======== DATA TO EXAMINE ========
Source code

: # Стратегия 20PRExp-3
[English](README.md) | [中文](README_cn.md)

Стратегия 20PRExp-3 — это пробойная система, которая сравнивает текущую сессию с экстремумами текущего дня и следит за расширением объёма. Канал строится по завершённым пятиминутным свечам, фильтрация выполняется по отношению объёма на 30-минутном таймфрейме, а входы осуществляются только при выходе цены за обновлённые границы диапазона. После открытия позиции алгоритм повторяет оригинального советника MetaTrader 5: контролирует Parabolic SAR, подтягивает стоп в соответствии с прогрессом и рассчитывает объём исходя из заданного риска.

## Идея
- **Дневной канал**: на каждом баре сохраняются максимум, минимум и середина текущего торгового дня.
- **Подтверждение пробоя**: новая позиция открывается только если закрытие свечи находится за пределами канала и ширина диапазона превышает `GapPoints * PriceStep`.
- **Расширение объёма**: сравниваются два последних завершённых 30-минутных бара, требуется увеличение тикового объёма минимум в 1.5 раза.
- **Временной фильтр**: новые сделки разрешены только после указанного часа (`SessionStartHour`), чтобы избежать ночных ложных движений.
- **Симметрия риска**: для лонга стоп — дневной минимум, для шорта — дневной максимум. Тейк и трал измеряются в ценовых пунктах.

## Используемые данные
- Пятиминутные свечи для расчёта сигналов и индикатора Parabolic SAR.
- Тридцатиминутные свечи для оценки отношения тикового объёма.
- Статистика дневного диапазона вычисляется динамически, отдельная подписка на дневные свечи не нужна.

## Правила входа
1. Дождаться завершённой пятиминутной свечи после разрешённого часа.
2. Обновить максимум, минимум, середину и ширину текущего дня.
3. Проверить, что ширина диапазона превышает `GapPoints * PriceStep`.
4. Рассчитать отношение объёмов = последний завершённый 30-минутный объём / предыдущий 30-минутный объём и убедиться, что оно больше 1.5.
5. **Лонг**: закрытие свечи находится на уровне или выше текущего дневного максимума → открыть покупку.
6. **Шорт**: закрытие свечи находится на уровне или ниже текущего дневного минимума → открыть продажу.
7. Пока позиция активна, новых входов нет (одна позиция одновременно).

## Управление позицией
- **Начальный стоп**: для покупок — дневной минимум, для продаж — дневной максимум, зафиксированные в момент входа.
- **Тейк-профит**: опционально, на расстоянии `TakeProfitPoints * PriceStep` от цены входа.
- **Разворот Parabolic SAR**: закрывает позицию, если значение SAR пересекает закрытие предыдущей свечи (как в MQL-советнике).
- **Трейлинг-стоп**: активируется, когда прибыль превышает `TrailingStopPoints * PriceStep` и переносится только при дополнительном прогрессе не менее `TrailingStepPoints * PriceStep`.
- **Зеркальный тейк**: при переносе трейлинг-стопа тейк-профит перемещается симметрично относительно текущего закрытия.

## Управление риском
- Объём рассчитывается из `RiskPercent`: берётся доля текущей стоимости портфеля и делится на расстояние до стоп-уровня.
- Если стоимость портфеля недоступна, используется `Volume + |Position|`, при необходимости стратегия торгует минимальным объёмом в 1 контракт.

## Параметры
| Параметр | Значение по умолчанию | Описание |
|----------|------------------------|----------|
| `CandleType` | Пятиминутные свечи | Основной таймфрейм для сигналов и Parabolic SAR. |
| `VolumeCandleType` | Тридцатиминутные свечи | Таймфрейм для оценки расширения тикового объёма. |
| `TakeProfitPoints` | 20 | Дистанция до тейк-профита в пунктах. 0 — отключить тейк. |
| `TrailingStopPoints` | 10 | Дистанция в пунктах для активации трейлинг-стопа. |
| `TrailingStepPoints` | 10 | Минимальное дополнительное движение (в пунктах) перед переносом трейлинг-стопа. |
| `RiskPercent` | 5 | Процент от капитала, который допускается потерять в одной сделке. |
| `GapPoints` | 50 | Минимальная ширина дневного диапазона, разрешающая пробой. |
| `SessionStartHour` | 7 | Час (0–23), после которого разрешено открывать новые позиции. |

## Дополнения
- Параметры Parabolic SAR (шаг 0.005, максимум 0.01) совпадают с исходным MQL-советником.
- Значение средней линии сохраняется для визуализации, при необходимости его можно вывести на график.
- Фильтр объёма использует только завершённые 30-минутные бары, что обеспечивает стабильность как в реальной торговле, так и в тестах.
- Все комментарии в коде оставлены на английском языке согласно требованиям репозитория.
========
======== DATA TO EXAMINE ========
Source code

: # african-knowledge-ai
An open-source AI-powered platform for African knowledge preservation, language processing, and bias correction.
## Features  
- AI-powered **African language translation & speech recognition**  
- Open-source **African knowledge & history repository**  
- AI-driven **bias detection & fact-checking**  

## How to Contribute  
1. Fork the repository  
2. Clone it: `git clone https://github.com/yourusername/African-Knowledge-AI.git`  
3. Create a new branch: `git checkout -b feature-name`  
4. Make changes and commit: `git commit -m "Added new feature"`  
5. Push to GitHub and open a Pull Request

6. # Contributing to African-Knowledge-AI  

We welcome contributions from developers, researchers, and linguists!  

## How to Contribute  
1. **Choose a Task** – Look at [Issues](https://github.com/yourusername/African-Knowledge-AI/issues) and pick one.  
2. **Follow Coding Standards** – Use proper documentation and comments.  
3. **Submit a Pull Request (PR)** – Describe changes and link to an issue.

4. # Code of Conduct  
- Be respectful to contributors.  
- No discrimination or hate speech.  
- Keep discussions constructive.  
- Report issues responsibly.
========
======== DATA TO EXAMINE ========
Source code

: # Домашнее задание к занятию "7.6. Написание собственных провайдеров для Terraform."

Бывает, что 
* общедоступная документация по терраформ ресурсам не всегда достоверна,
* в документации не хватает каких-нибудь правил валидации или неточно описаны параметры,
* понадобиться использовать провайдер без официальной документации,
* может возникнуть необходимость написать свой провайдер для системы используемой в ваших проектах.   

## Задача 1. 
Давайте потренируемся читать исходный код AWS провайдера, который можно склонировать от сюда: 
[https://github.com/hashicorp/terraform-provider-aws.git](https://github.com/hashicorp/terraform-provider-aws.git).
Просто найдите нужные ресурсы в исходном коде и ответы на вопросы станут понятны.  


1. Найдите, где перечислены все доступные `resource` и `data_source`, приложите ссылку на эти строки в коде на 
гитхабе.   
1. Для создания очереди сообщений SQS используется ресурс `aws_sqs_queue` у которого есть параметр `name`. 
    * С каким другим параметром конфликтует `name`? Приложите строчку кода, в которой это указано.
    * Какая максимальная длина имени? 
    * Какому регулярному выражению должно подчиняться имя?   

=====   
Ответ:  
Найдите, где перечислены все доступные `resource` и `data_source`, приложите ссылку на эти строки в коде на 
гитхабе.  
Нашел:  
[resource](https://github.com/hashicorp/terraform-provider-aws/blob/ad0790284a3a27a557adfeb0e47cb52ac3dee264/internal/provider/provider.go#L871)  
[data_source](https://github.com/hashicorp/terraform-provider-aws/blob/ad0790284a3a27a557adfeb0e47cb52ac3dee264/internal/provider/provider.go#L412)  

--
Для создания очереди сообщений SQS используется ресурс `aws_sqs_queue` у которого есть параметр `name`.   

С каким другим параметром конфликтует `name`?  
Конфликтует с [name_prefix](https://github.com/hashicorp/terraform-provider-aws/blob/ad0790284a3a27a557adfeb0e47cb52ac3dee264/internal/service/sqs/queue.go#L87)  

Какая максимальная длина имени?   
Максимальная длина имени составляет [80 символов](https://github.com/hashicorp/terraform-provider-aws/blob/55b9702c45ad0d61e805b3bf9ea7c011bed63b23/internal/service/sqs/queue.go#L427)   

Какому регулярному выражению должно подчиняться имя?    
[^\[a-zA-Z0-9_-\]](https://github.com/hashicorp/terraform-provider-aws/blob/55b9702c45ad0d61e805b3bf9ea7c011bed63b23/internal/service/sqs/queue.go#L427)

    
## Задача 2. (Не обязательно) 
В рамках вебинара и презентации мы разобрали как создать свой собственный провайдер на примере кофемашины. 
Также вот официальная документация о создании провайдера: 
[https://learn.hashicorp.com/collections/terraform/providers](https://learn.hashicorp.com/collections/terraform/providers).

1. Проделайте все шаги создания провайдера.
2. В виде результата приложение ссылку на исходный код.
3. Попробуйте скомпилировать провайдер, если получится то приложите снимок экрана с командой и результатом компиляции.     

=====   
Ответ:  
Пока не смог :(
========
• _INSTRUCTIONS TO FOLLOW_: Each line above from the one with "7. Пока позиция" up to and including the one with "- **Трейлинг-стоп**: активируется, когда" must be set down exactly, and no line outside that span may appear.

• _RESPONSE FOR THIS EXERCISE_:
7. Пока позиция активна, новых входов нет (одна позиция одновременно).

## Управление позицией
- **Начальный стоп**: для покупок — дневной минимум, для продаж — дневной максимум, зафиксированные в момент входа.
- **Тейк-профит**: опционально, на расстоянии `TakeProfitPoints * PriceStep` от цены входа.
- **Разворот Parabolic SAR**: закрывает позицию, если значение SAR пересекает закрытие предыдущей свечи (как в MQL-советнике).
- **Трейлинг-стоп**: активируется, когда прибыль превышает `TrailingStopPoints * PriceStep` и переносится только при дополнительном прогрессе не менее `TrailingStepPoints * PriceStep`.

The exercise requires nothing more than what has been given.